| The problem |
The data below holds a line containing "sample Project :eshop" and a line containing "## Learn more"; please quote exactly those two lines and every line between them, and nothing else.

Saved data entries:
────────
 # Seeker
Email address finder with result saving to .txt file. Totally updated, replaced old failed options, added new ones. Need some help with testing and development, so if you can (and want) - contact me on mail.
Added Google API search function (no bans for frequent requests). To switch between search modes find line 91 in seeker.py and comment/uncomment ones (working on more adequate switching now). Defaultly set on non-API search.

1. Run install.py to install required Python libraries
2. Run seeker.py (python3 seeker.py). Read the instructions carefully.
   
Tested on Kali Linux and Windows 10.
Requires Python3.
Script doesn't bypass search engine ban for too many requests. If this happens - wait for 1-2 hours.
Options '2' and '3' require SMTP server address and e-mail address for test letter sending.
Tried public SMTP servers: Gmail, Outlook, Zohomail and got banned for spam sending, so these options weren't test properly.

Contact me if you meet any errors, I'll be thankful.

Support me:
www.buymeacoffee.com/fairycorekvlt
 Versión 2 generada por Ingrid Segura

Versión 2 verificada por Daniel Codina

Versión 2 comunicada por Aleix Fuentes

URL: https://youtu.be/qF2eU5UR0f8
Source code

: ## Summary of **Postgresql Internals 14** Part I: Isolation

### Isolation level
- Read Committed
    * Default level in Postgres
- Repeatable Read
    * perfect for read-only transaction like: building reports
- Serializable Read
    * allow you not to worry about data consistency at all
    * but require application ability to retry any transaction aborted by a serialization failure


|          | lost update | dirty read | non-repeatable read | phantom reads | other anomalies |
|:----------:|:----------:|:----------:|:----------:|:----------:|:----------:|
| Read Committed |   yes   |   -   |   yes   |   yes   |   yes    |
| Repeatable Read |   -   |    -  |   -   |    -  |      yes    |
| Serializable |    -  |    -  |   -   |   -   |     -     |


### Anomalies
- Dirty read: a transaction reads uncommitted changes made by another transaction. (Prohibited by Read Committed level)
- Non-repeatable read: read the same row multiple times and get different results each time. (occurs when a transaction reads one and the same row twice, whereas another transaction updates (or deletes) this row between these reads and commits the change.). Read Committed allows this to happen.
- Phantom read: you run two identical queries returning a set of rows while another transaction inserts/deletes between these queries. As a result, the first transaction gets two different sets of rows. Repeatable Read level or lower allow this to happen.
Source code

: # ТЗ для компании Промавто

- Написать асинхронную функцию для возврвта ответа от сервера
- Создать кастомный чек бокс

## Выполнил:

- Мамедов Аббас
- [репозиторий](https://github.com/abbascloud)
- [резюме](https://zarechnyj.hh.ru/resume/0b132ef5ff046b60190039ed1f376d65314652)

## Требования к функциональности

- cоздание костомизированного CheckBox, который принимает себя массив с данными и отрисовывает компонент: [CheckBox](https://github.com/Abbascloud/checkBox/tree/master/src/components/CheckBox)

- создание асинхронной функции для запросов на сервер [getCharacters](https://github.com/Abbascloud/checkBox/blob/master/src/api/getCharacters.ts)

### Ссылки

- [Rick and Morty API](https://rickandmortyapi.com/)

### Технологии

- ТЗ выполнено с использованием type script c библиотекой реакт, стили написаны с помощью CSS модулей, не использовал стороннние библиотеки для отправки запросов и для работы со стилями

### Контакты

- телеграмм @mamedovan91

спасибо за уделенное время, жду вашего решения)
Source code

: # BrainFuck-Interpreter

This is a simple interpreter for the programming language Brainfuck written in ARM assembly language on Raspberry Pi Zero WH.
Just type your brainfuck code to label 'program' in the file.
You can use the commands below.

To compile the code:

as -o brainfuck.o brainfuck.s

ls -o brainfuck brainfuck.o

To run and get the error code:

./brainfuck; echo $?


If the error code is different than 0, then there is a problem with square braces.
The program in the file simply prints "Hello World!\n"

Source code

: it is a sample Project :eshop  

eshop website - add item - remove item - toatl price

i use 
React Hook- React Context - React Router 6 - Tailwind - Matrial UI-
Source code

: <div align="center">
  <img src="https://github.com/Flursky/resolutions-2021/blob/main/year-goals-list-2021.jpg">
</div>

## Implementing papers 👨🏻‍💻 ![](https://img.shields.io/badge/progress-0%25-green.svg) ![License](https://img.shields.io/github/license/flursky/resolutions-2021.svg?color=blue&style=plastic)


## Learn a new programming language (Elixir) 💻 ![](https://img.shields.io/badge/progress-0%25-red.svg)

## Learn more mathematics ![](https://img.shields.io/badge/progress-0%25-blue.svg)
────────
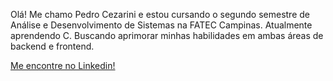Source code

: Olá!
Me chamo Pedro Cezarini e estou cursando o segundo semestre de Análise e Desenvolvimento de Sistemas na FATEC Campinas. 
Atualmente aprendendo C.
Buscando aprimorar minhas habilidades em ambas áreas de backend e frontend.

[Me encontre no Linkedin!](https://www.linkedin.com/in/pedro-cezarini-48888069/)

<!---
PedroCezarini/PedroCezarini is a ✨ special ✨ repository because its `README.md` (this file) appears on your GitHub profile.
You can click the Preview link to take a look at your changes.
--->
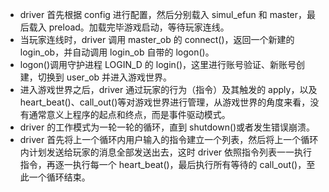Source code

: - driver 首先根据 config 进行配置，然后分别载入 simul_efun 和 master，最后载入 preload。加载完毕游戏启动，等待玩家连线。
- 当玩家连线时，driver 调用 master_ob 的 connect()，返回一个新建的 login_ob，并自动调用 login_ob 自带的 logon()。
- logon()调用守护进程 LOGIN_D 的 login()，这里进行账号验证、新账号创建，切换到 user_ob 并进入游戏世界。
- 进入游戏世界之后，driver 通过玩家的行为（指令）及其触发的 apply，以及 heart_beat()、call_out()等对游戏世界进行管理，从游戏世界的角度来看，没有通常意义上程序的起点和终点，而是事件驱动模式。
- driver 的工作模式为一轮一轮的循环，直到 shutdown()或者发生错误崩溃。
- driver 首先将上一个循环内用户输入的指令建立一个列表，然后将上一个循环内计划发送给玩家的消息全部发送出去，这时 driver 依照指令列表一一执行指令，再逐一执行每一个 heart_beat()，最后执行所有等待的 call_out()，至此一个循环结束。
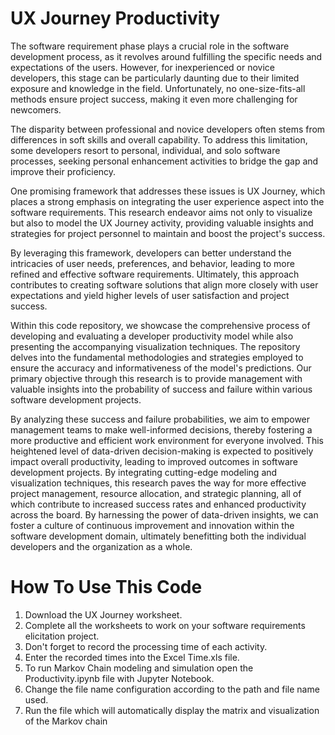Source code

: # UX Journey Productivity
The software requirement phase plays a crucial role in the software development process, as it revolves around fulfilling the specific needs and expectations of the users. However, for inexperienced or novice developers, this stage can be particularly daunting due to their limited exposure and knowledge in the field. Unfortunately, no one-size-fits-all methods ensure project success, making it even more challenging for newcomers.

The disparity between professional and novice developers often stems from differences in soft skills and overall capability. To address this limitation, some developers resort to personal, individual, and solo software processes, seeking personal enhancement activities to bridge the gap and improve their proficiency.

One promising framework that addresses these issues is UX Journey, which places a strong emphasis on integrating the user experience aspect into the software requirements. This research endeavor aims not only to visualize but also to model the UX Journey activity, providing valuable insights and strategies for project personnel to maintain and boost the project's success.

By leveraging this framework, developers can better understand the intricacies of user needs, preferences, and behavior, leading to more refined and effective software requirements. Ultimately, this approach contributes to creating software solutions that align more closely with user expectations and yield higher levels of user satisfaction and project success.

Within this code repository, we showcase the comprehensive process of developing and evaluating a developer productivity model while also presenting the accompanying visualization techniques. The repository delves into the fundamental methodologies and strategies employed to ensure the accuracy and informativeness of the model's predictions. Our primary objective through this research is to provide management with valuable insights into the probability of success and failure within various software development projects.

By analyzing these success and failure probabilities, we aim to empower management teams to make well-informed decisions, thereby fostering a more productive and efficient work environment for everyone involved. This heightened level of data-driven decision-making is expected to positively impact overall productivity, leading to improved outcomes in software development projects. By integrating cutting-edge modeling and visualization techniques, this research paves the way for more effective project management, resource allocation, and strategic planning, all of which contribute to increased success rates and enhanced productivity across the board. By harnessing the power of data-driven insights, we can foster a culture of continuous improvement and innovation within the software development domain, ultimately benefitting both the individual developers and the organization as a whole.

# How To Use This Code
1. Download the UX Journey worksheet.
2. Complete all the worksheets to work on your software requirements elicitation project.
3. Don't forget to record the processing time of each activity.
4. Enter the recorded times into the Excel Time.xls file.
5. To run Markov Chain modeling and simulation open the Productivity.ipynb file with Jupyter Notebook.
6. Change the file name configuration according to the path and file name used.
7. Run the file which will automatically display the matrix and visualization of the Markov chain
────────
| Expected output |
: it is a sample Project :eshop  

eshop website - add item - remove item - toatl price

i use 
React Hook- React Context - React Router 6 - Tailwind - Matrial UI-
Source code

: <div align="center">
  <img src="https://github.com/Flursky/resolutions-2021/blob/main/year-goals-list-2021.jpg">
</div>

## Implementing papers 👨🏻‍💻 ![](https://img.shields.io/badge/progress-0%25-green.svg) ![License](https://img.shields.io/github/license/flursky/resolutions-2021.svg?color=blue&style=plastic)


## Learn a new programming language (Elixir) 💻 ![](https://img.shields.io/badge/progress-0%25-red.svg)

## Learn more mathematics ![](https://img.shields.io/badge/progress-0%25-blue.svg)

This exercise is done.